**HOW TO COMPLETE THIS TASK**.
An exact transcription of the records is required, minus any images.

Top of INPUT DATA

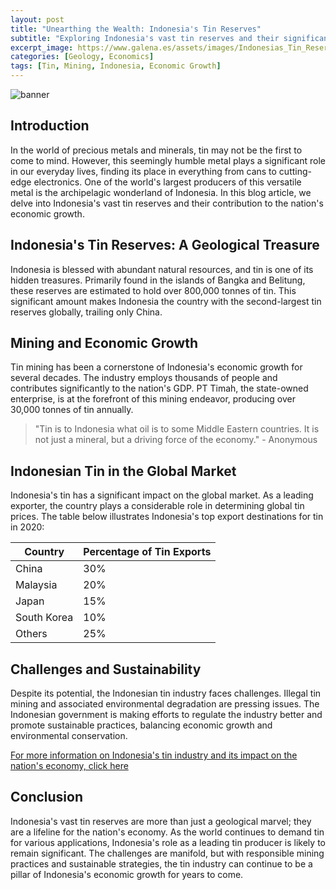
 ```yaml
---
layout: post
title: "Unearthing the Wealth: Indonesia's Tin Reserves"
subtitle: "Exploring Indonesia's vast tin reserves and their significant contribution to the nation's economic growth."
excerpt_image: https://www.galena.es/assets/images/Indonesias_Tin_Reserves.png
categories: [Geology, Economics]
tags: [Tin, Mining, Indonesia, Economic Growth]
---
```


![banner](https://www.galena.es/assets/images/Indonesias_Tin_Reserves.png "Aerial view of Indonesia's tin mining operations showcasing expansive mining sites and machinery, highlighting the country's significant tin reserves and their role in economic development.")

## Introduction

In the world of precious metals and minerals, tin may not be the first to come to mind. However, this seemingly humble metal plays a significant role in our everyday lives, finding its place in everything from cans to cutting-edge electronics. One of the world's largest producers of this versatile metal is the archipelagic wonderland of Indonesia. In this blog article, we delve into Indonesia's vast tin reserves and their contribution to the nation's economic growth.

## Indonesia's Tin Reserves: A Geological Treasure

Indonesia is blessed with abundant natural resources, and tin is one of its hidden treasures. Primarily found in the islands of Bangka and Belitung, these reserves are estimated to hold over 800,000 tonnes of tin. This significant amount makes Indonesia the country with the second-largest tin reserves globally, trailing only China.

## Mining and Economic Growth

Tin mining has been a cornerstone of Indonesia's economic growth for several decades. The industry employs thousands of people and contributes significantly to the nation's GDP. PT Timah, the state-owned enterprise, is at the forefront of this mining endeavor, producing over 30,000 tonnes of tin annually.

> "Tin is to Indonesia what oil is to some Middle Eastern countries. It is not just a mineral, but a driving force of the economy." - Anonymous

## Indonesian Tin in the Global Market

Indonesia's tin has a significant impact on the global market. As a leading exporter, the country plays a considerable role in determining global tin prices. The table below illustrates Indonesia's top export destinations for tin in 2020:

| Country | Percentage of Tin Exports |
|---------|--------------------------|
| China   | 30%                      |
| Malaysia| 20%                      |
| Japan   | 15%                      |
| South Korea | 10%                  |
| Others  | 25%                      |

## Challenges and Sustainability

Despite its potential, the Indonesian tin industry faces challenges. Illegal tin mining and associated environmental degradation are pressing issues. The Indonesian government is making efforts to regulate the industry better and promote sustainable practices, balancing economic growth and environmental conservation.

[For more information on Indonesia's tin industry and its impact on the nation's economy, click here](https://www.bloomberg.com/news/articles/2019-08-25/the-tin-that-tainted-tokyo)

## Conclusion

Indonesia's vast tin reserves are more than just a geological marvel; they are a lifeline for the nation's economy. As the world continues to demand tin for various applications, Indonesia's role as a leading tin producer is likely to remain significant. The challenges are manifold, but with responsible mining practices and sustainable strategies, the tin industry can continue to be a pillar of Indonesia's economic growth for years to come.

Bottom of INPUT DATA

**ANSWER TO THE EXERCISE**.
 ```yaml
---
layout: post
title: "Unearthing the Wealth: Indonesia's Tin Reserves"
subtitle: "Exploring Indonesia's vast tin reserves and their significant contribution to the nation's economic growth."
excerpt_image: https://www.galena.es/assets/images/Indonesias_Tin_Reserves.png
categories: [Geology, Economics]
tags: [Tin, Mining, Indonesia, Economic Growth]
---
```


![banner](https://www.galena.es/assets/images/Indonesias_Tin_Reserves.png "Aerial view of Indonesia's tin mining operations showcasing expansive mining sites and machinery, highlighting the country's significant tin reserves and their role in economic development.")

## Introduction

In the world of precious metals and minerals, tin may not be the first to come to mind. However, this seemingly humble metal plays a significant role in our everyday lives, finding its place in everything from cans to cutting-edge electronics. One of the world's largest producers of this versatile metal is the archipelagic wonderland of Indonesia. In this blog article, we delve into Indonesia's vast tin reserves and their contribution to the nation's economic growth.

## Indonesia's Tin Reserves: A Geological Treasure

Indonesia is blessed with abundant natural resources, and tin is one of its hidden treasures. Primarily found in the islands of Bangka and Belitung, these reserves are estimated to hold over 800,000 tonnes of tin. This significant amount makes Indonesia the country with the second-largest tin reserves globally, trailing only China.

## Mining and Economic Growth

Tin mining has been a cornerstone of Indonesia's economic growth for several decades. The industry employs thousands of people and contributes significantly to the nation's GDP. PT Timah, the state-owned enterprise, is at the forefront of this mining endeavor, producing over 30,000 tonnes of tin annually.

> "Tin is to Indonesia what oil is to some Middle Eastern countries. It is not just a mineral, but a driving force of the economy." - Anonymous

## Indonesian Tin in the Global Market

Indonesia's tin has a significant impact on the global market. As a leading exporter, the country plays a considerable role in determining global tin prices. The table below illustrates Indonesia's top export destinations for tin in 2020:

| Country | Percentage of Tin Exports |
|---------|--------------------------|
| China   | 30%                      |
| Malaysia| 20%                      |
| Japan   | 15%                      |
| South Korea | 10%                  |
| Others  | 25%                      |

## Challenges and Sustainability

Despite its potential, the Indonesian tin industry faces challenges. Illegal tin mining and associated environmental degradation are pressing issues. The Indonesian government is making efforts to regulate the industry better and promote sustainable practices, balancing economic growth and environmental conservation.

[For more information on Indonesia's tin industry and its impact on the nation's economy, click here](https://www.bloomberg.com/news/articles/2019-08-25/the-tin-that-tainted-tokyo)

## Conclusion

Indonesia's vast tin reserves are more than just a geological marvel; they are a lifeline for the nation's economy. As the world continues to demand tin for various applications, Indonesia's role as a leading tin producer is likely to remain significant. The challenges are manifold, but with responsible mining practices and sustainable strategies, the tin industry can continue to be a pillar of Indonesia's economic growth for years to come.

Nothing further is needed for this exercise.